After ten awkward and unpleasant episodes, the first season of HBO’s critically acclaimed show “Girls ” has mercifully come to an end. Each week seemingly tried to up the ante with graphic sex, gutter language and inappropriate innuendo.
There were scenes that were obviously intended to make the viewer as uncomfortable as possible. How else to explain multiple allusions to (and one depiction of) masturbation, and even a “golden shower?” The season finale was no exception.
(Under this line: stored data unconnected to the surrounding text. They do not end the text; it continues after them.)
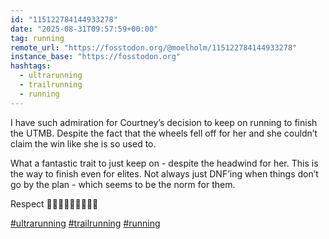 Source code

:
 ```yaml
---
id: "115122784144933278"
date: "2025-08-31T09:57:59+00:00"
tag: running
remote_url: "https://fosstodon.org/@moelholm/115122784144933278"
instance_base: "https://fosstodon.org"
hashtags:
  - ultrarunning
  - trailrunning
  - running
---
```

I have such admiration for Courtney’s decision to keep on running to finish the UTMB. Despite the fact that the wheels fell off for her and she couldn’t claim the win like she is so used to. 

What a fantastic trait to just keep on - despite the headwind for her. This is the way to finish even for elites. Not always just DNF’ing when things don’t go by the plan - which seems to be the norm for them.

Respect 🫡💪🏼👏🏻🥳🥳🥳🥳

[#ultrarunning](https://fosstodon.org/tags/ultrarunning) [#trailrunning](https://fosstodon.org/tags/trailrunning) [#running](https://fosstodon.org/tags/running)
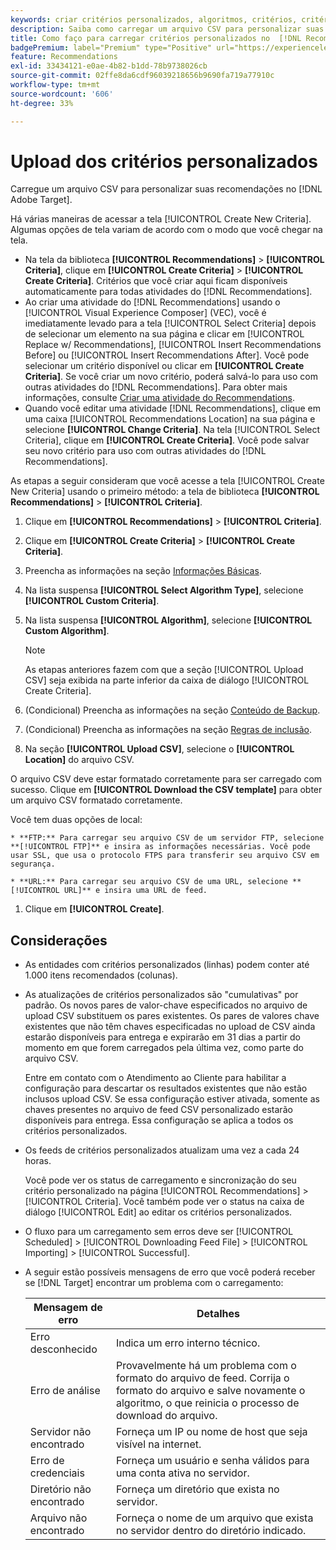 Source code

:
 ```yaml
---
keywords: criar critérios personalizados, algoritmos, critérios, critérios de recomendações, csv, ftp, carregar csv
description: Saiba como carregar um arquivo CSV para personalizar suas recomendações no Adobe [!DNL Target] Recommendations.
title: Como faço para carregar critérios personalizados no  [!DNL Recommendations]?
badgePremium: label="Premium" type="Positive" url="https://experienceleague.adobe.com/docs/target/using/introduction/intro.html?lang=en#premium newtab=true" tooltip="Consulte o que está incluído no Target Premium."
feature: Recommendations
exl-id: 33434121-e0ae-4b82-b1dd-78b9738026cb
source-git-commit: 02ffe8da6cdf96039218656b9690fa719a77910c
workflow-type: tm+mt
source-wordcount: '606'
ht-degree: 33%

---
```


# Upload dos critérios personalizados

Carregue um arquivo CSV para personalizar suas recomendações no [!DNL Adobe Target].

Há várias maneiras de acessar a tela [!UICONTROL Create New Criteria]. Algumas opções de tela variam de acordo com o modo que você chegar na tela.

* Na tela da biblioteca **[!UICONTROL Recommendations]** > **[!UICONTROL Criteria]**, clique em **[!UICONTROL Create Criteria]** > **[!UICONTROL Create Criteria]**. Critérios que você criar aqui ficam disponíveis automaticamente para todas atividades do [!DNL Recommendations].
* Ao criar uma atividade do [!DNL Recommendations] usando o [!UICONTROL Visual Experience Composer] (VEC), você é imediatamente levado para a tela [!UICONTROL Select Criteria] depois de selecionar um elemento na sua página e clicar em [!UICONTROL Replace w/ Recommendations], [!UICONTROL Insert Recommendations Before] ou [!UICONTROL Insert Recommendations After]. Você pode selecionar um critério disponível ou clicar em **[!UICONTROL Create Criteria]**. Se você criar um novo critério, poderá salvá-lo para uso com outras atividades do [!DNL Recommendations]. Para obter mais informações, consulte [Criar uma atividade do Recommendations](/help/main/c-recommendations/t-create-recs-activity/create-recs-activity.md).
* Quando você editar uma atividade [!DNL Recommendations], clique em uma caixa [!UICONTROL Recommendations Location] na sua página e selecione **[!UICONTROL Change Criteria]**. Na tela [!UICONTROL Select Criteria], clique em **[!UICONTROL Create Criteria]**. Você pode salvar seu novo critério para uso com outras atividades do [!DNL Recommendations].

As etapas a seguir consideram que você acesse a tela [!UICONTROL Create New Criteria] usando o primeiro método: a tela de biblioteca **[!UICONTROL Recommendations]** > **[!UICONTROL Criteria]**.

1. Clique em **[!UICONTROL Recommendations]** > **[!UICONTROL Criteria]**.

1. Clique em **[!UICONTROL Create Criteria]** > **[!UICONTROL Create Criteria]**.

1. Preencha as informações na seção [Informações Básicas](/help/main/c-recommendations/c-algorithms/create-new-algorithm.md#info).

1. Na lista suspensa **[!UICONTROL Select Algorithm Type]**, selecione **[!UICONTROL Custom Criteria]**.

1. Na lista suspensa **[!UICONTROL Algorithm]**, selecione **[!UICONTROL Custom Algorithm]**.

   >[!NOTE]
   >
   >As etapas anteriores fazem com que a seção [!UICONTROL Upload CSV] seja exibida na parte inferior da caixa de diálogo [!UICONTROL Create Criteria].

1. (Condicional) Preencha as informações na seção [Conteúdo de Backup](/help/main/c-recommendations/c-algorithms/create-new-algorithm.md#content).

1. (Condicional) Preencha as informações na seção [Regras de inclusão](/help/main/c-recommendations/c-algorithms/create-new-algorithm.md#inclusion).

1. Na seção **[!UICONTROL Upload CSV]**, selecione o **[!UICONTROL Location]** do arquivo CSV.

O arquivo CSV deve estar formatado corretamente para ser carregado com sucesso. Clique em **[!UICONTROL Download the CSV template]** para obter um arquivo CSV formatado corretamente.

Você tem duas opções de local:

    * **FTP:** Para carregar seu arquivo CSV de um servidor FTP, selecione **[!UICONTROL FTP]** e insira as informações necessárias. Você pode usar SSL, que usa o protocolo FTPS para transferir seu arquivo CSV em segurança.
    
    * **URL:** Para carregar seu arquivo CSV de uma URL, selecione **[!UICONTROL URL]** e insira uma URL de feed.

1. Clique em **[!UICONTROL Create]**.

## Considerações

* As entidades com critérios personalizados (linhas) podem conter até 1.000 itens recomendados (colunas).

* As atualizações de critérios personalizados são &quot;cumulativas&quot; por padrão. Os novos pares de valor-chave especificados no arquivo de upload CSV substituem os pares existentes. Os pares de valores chave existentes que não têm chaves especificadas no upload de CSV ainda estarão disponíveis para entrega e expirarão em 31 dias a partir do momento em que forem carregados pela última vez, como parte do arquivo CSV.

  Entre em contato com o Atendimento ao Cliente para habilitar a configuração para descartar os resultados existentes que não estão inclusos upload CSV. Se essa configuração estiver ativada, somente as chaves presentes no arquivo de feed CSV personalizado estarão disponíveis para entrega. Essa configuração se aplica a todos os critérios personalizados.

* Os feeds de critérios personalizados atualizam uma vez a cada 24 horas.

  Você pode ver os status de carregamento e sincronização do seu critério personalizado na página [!UICONTROL Recommendations] > [!UICONTROL Criteria]. Você também pode ver o status na caixa de diálogo [!UICONTROL Edit] ao editar os critérios personalizados.

* O fluxo para um carregamento sem erros deve ser [!UICONTROL Scheduled] > [!UICONTROL Downloading Feed File] > [!UICONTROL Importing] > [!UICONTROL Successful].

* A seguir estão possíveis mensagens de erro que você poderá receber se [!DNL Target] encontrar um problema com o carregamento:

  | Mensagem de erro | Detalhes |
  |--- |--- |
  | Erro desconhecido | Indica um erro interno técnico. |
  | Erro de análise | Provavelmente há um problema com o formato do arquivo de feed. Corrija o formato do arquivo e salve novamente o algoritmo, o que reinicia o processo de download do arquivo. |
  | Servidor não encontrado | Forneça um IP ou nome de host que seja visível na internet. |
  | Erro de credenciais | Forneça um usuário e senha válidos para uma conta ativa no servidor. |
  | Diretório não encontrado | Forneça um diretório que exista no servidor. |
  | Arquivo não encontrado | Forneça o nome de um arquivo que exista no servidor dentro do diretório indicado. |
There were frank discussions about STD’s, abortion references, frequent drug use, and brutish behavior – basically what audiences have come to expect  from premium cable networks.
Critics, of course, love it.
HuffPost Entertainment’s Crystal Bell acknowledged some of the more cringe-worthy  moments in her episode recaps , but she remained completely engrossed by the series. “I didn’t hate it,” she said about the finale. “In fact there were some parts … that I absolutely loved, but it didn’t exactly leave me wanting more,” she said.
Fellow HuffPost TV critic Maureen Ryan has been one of the most outspoken fans of “Girls” since the beginning, putting a positive spin on everything she can. In her original review  of the series, she called the show “bold” and “transcendent.” More recently  she praised the relatable female characters of the show, who are “every bit as unlikeable, selfish and confused as their male counterparts,” she said.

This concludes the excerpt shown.